Our Children
Our guides toward becoming truly
human
By LOUISE DEFOREST
We have to push ourselves
into activity. We must work consciously with spiritual forces and work on our
own inner development with great resolve. When I was a new teacher, my mentor
said that an early childhood teacher has to be willing and able to sacrifice
one’s adult needs. In our adult lives, we crave stimulation, spontaneity,
change, novelty, and we digest our experiences through talking; but these are
not good things for our classroom. The rock we live on in our classrooms is
rhythm and routine. These are cornerstones of each day. A good day in the
classroom is one in which time ceases to exist and yet somehow, miraculously, we
have snack at a reasonable time, circle and story flow, and the children are
ready to go home when the parents arrive. We are quiet in the classroom, always
doing tasks, and hopefully our every word and gesture is imbued with
intentionality.
But we need to go deeper than this. We need to overcome
adult attributes that we associate with modern-day adults—such as being
critical, wanting to define and categorize, and wanting to fix. None of these
will serve us in working with the children. We must free our thinking if we are
to respond to the call of the future. With our thinking we can enter into the
realm of ideas and ideals, and it is within our powers to be able to find the
essential within these realms. Thinking is an active meditation, allowing us to
be instigators of metamorphosis. If we can commit our thinking and feeling to
something outside of ourselves, this will bring forth life-giving forces into
our work. The more we can remove ourselves from sympathy and antipathy, the more
easily can empathy arise in us. We need to develop what Henning Kohler describes
as active tolerance.
When we have answers, it is an egotistical act that
does not enter the reality of the other. Every child has a reason for
incarnating as he has. If there is a hindrance, we can offer help and support
but the child may or may not choose to change it. Active tolerance means that we
leave others free to be themselves in all their individual expressions. It means
we observe and think about them with gentle and unprejudiced interest and that
we strive to understand them enough so that we can honor their way of being and
behaving without judging them by our own standards or forcing them to meet our
expectations.
Far too often we are reactive to life, including the
children in our groups. Even after the first day of school, we can hear teachers
saying, “Oh, my goodness” about a child, a group, or a situation. Even if we
think we have an ideal class, we are defining. It is important how we think
about our children; they are particularly dependent upon our regards for them.

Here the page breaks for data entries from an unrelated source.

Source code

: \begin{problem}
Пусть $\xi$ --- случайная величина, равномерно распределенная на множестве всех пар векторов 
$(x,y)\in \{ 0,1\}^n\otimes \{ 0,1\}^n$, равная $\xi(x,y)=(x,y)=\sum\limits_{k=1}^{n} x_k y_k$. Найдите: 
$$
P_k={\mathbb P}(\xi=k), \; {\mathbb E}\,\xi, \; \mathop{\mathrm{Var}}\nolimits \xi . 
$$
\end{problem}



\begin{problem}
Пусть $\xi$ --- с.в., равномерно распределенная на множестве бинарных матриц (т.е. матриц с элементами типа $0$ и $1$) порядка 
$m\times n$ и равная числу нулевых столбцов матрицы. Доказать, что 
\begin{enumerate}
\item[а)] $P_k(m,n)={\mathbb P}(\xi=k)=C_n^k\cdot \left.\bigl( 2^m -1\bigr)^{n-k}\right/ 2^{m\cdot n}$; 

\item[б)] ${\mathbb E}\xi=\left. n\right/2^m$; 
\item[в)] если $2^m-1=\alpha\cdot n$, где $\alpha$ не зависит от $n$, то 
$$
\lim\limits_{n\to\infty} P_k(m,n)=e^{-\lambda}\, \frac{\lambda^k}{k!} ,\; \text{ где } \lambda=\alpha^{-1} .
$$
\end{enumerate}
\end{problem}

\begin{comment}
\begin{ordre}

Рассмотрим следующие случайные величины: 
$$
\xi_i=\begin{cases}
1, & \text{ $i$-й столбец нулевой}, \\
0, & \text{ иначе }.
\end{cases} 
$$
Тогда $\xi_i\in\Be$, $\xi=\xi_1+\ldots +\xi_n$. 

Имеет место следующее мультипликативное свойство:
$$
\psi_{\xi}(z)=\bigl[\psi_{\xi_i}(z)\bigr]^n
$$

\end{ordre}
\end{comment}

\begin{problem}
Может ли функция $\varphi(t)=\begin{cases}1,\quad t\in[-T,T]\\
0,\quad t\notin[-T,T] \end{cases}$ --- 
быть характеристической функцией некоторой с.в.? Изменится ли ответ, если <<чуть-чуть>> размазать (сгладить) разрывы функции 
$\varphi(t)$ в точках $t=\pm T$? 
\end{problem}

The child’s social development is aided by the fact that she lives into the soul
life of the adults around her. Through ourselves we enable the connection
between child and self. We are the self that the child is eventually able to
find within herself.
In Life Between Death and Rebirth, Rudolf Steiner
said, “For something to happen in the spiritual world, it is essential that
there be absolute calmness of soul. The quieter we are, the more can happen
through us in the spiritual world—that is what is creative in the spiritual
world.” In calmness of soul we can learn how to respond rather than react. We
can look at a child with an inner quiet that allows us to go from seeing to
beholding. Perhaps a silly child is not being silly to annoy us or to disturb
the class; perhaps his senses are so overloaded that he can do nothing else. A
child who does not imitate may have been awakened too early into intellect and
is paralyzed by living in a very chilly sheath. This child should not be sent
out of the group but embraced in a warm soul environment. Most of the difficult
behavior we see in the classroom is due to fear and pain. Every child wants to
be seen by us and will show in his behavior where his difficulty lies. But it is
up to us to learn that language. When we find fault, it is we who lack insight.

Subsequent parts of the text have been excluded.